_Directions for this task:_ Look below. Copy each line that has "image" in it.

_Collection entries:_
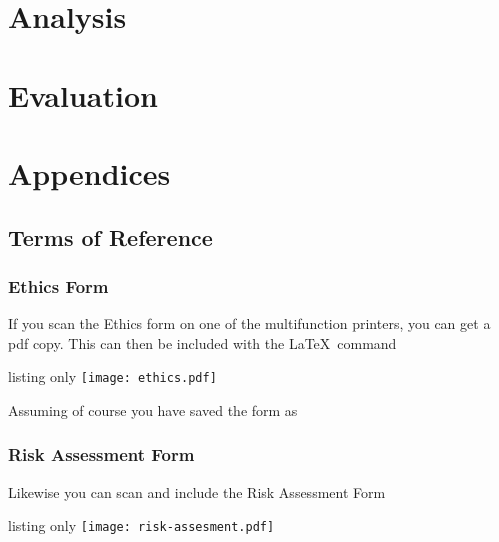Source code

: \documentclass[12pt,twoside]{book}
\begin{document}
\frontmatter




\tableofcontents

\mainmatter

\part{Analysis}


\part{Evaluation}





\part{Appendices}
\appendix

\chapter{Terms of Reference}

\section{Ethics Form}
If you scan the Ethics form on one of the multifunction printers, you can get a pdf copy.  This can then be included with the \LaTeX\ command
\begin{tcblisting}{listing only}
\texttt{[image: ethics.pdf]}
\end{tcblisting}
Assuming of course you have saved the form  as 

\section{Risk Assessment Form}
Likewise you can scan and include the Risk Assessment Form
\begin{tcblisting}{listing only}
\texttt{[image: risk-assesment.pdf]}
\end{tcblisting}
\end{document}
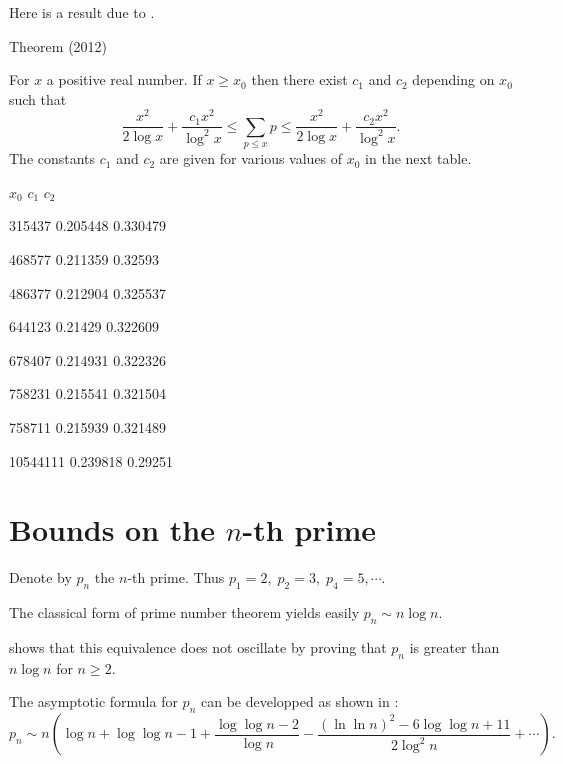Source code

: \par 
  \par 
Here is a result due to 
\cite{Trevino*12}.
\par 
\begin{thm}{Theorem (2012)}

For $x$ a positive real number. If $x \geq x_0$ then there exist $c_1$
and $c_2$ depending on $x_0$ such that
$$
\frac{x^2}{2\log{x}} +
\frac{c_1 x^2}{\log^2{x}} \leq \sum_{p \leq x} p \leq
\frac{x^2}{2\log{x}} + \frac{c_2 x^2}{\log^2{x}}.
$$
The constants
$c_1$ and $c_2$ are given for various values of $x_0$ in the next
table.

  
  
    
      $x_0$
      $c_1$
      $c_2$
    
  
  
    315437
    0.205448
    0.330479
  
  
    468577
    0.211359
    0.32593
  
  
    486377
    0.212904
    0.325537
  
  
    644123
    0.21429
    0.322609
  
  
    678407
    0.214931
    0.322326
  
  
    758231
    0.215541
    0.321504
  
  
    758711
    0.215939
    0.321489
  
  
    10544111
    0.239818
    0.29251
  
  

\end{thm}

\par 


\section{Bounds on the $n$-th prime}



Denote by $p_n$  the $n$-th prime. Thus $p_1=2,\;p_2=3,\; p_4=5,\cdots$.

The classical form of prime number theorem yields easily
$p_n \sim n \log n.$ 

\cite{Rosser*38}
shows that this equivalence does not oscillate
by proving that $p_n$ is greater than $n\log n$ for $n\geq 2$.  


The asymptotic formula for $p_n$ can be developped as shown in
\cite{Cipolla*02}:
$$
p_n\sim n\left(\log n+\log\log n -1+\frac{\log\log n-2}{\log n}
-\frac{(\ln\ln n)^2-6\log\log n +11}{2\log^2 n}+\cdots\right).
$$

_Result below:_
\texttt{[image: ethics.pdf]}
\texttt{[image: risk-assesment.pdf]}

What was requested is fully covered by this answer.